There are 25 serotypes of Bluetongue virus (BTV) worldwide. Some (but not all) strains are found in northern Australia (Northern Territory and northern parts of Queensland and Western Australia). Under conditions favouring southern spread of the vector, the virus may be found further south.
Infection of cattle with strains of BTV present in Australia has not been reported to cause any clinical symptoms. Clinical disease from BTV infection has also never been reported in sheep, goats or deer in Australia.
Clinical disease in livestock (particularly sheep) has been reported in other countries as a result of infection with virulent strains of BTV. Pathogenic strains damage blood vessels throughout the body causing them to leak or become blocked.
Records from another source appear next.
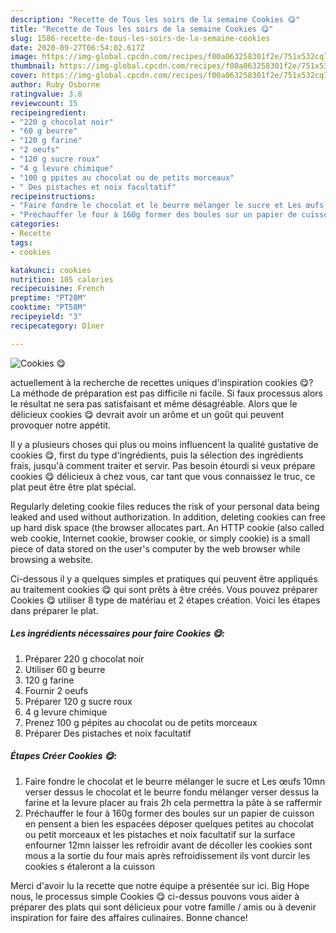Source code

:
 ```yaml
---
description: "Recette de Tous les soirs de la semaine Cookies 😋"
title: "Recette de Tous les soirs de la semaine Cookies 😋"
slug: 1586-recette-de-tous-les-soirs-de-la-semaine-cookies
date: 2020-09-27T06:54:02.617Z
image: https://img-global.cpcdn.com/recipes/f00a063258301f2e/751x532cq70/cookies-😋-photo-principale-de-la-recette.jpg
thumbnail: https://img-global.cpcdn.com/recipes/f00a063258301f2e/751x532cq70/cookies-😋-photo-principale-de-la-recette.jpg
cover: https://img-global.cpcdn.com/recipes/f00a063258301f2e/751x532cq70/cookies-😋-photo-principale-de-la-recette.jpg
author: Ruby Osborne
ratingvalue: 3.8
reviewcount: 15
recipeingredient:
- "220 g chocolat noir"
- "60 g beurre"
- "120 g farine"
- "2 oeufs"
- "120 g sucre roux"
- "4 g levure chimique"
- "100 g ppites au chocolat ou de petits morceaux"
- " Des pistaches et noix facultatif"
recipeinstructions:
- "Faire fondre le chocolat et le beurre mélanger le sucre et Les œufs 10mn verser dessus le chocolat et le beurre fondu mélanger verser dessus la farine et la levure placer au frais 2h cela permettra la pâte à se raffermir"
- "Préchauffer le four à 160g former des boules sur un papier de cuisson en pensent a bien les espacées déposer quelques petites au chocolat ou petit morceaux et les pistaches et noix facultatif sur la surface enfourner 12mn laisser les refroidir avant de décoller les cookies sont mous a la sortie du four mais après refroidissement ils vont durcir les cookies s étaleront a la cuisson"
categories:
- Recette
tags:
- cookies

katakunci: cookies 
nutrition: 105 calories
recipecuisine: French
preptime: "PT28M"
cooktime: "PT58M"
recipeyield: "3"
recipecategory: Dîner

---
```



![Cookies 😋](https://img-global.cpcdn.com/recipes/f00a063258301f2e/751x532cq70/cookies-😋-photo-principale-de-la-recette.jpg)

actuellement à la recherche de recettes uniques d'inspiration cookies 😋? La méthode de préparation est pas difficile ni facile. Si faux processus alors le résultat ne sera pas satisfaisant et même désagréable. Alors que le délicieux cookies 😋 devrait avoir un arôme et un goût qui peuvent provoquer notre appétit.

Il y a plusieurs choses qui plus ou moins influencent la qualité gustative de cookies 😋, first du type d'ingrédients, puis la sélection des ingrédients frais, jusqu'à comment traiter et servir. Pas besoin étourdi si veux prépare cookies 😋 délicieux à chez vous, car tant que vous connaissez le truc, ce plat peut être être plat spécial.

Regularly deleting cookie files reduces the risk of your personal data being leaked and used without authorization. In addition, deleting cookies can free up hard disk space (the browser allocates part. An HTTP cookie (also called web cookie, Internet cookie, browser cookie, or simply cookie) is a small piece of data stored on the user&#39;s computer by the web browser while browsing a website.


Ci-dessous il y a quelques simples et pratiques qui peuvent être appliqués au traitement cookies 😋 qui sont prêts à être créés. Vous pouvez préparer Cookies 😋 utiliser 8 type de matériau et 2 étapes création. Voici les étapes dans préparer le plat.

<!--inarticleads1-->

##### Les ingrédients nécessaires pour faire Cookies 😋:

1. Préparer 220 g chocolat noir
1. Utiliser 60 g beurre
1.  120 g farine
1. Fournir 2 oeufs
1. Préparer 120 g sucre roux
1.  4 g levure chimique
1. Prenez 100 g pépites au chocolat ou de petits morceaux
1. Préparer  Des pistaches et noix facultatif




<!--inarticleads2-->

##### Étapes Créer Cookies 😋:

1. Faire fondre le chocolat et le beurre mélanger le sucre et Les œufs 10mn verser dessus le chocolat et le beurre fondu mélanger verser dessus la farine et la levure placer au frais 2h cela permettra la pâte à se raffermir
1. Préchauffer le four à 160g former des boules sur un papier de cuisson en pensent a bien les espacées déposer quelques petites au chocolat ou petit morceaux et les pistaches et noix facultatif sur la surface enfourner 12mn laisser les refroidir avant de décoller les cookies sont mous a la sortie du four mais après refroidissement ils vont durcir les cookies s étaleront a la cuisson





Merci d'avoir lu la recette que notre équipe a présentée sur ici. Big Hope nous, le processus simple Cookies 😋 ci-dessus pouvons vous aider à préparer des plats qui sont délicieux pour votre famille / amis ou à devenir inspiration for faire des affaires culinaires. Bonne chance!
This leads to oedema and haemorrhage which if mild can result in full recovery and immunity, and if severe can cause rapid death and long term debilitation in survivors.
Pathogenic strains of virus are not present in the sheep producing areas of Australia and exposure to infected midges is unlikely to occur at sea. The virus and the midge vectors are present in many countries to which Australia exports sheep. Clinical disease due to Bluetongue infection is therefore more likely to be seen in destination feedlots during periods of high insect activity, which is usually after rain in equatorial regions. Earliest cases occur about one week after being bitten.
Bluetongue should be suspected if multiple animals are affected. Symptoms may be mild to severe and if severe there are usually some deaths.
Clinical signs include depression, fever and inappetence, and swelling of the head and lameness.
The head, including the eyelids and ears, will be swollen with oedema. The inside of the mouth and tongue may be congested, and erosions, ulceration and haemorrhages may be present on the gums. There may be nasal discharge and crusting around the nostrils. Lameness will be in all feet similar to laminitis, and the coronary band may be purple red colour.
At necropsy there will be oedema and haemorrhage in organs and tissues, especially under the skin and in muscle. There may be haemorrhage at the base of the pulmonary artery and focal necrosis of the papillary muscle of the left ventricle which if present should raise strong suspicions. There will be excess fluid in the pericardium, thorax and abdomen.
Differential diagnoses include photosensitisation, big head and possibly bottle jaw. However, these are likely to occur at the beginning of the export process rather than at destination.
Laboratory confirmation requires whole blood (10-20 ml) collected as early as possible from febrile animals into an anticoagulant and submitted chilled for virus isolation. Specimens from dead animals should include sections of spleen, lymph nodes, and red bone marrow collected as soon as possible after death and submitted chilled. Sections of heart, lung, liver, kidney, spleen, lymph nodes and red bone marrow should be submitted in buffered formalin for histology. In long standing cases or survivors, submit chilled serum for serology.
There is no specific treatment other than nursing and provision of antibiotics (procaine penicillin, oxytetracycline, or trimethoprim sulpha) for prevention or treatment of secondary infections such as pneumonia. Animals that are unable to stand, eat or drink should be euthanased.
Principles of control include controlling midges with insecticides, moving animals into sheltered areas during the evening to reduce the number of bites, and vaccination to increase resistance of animals.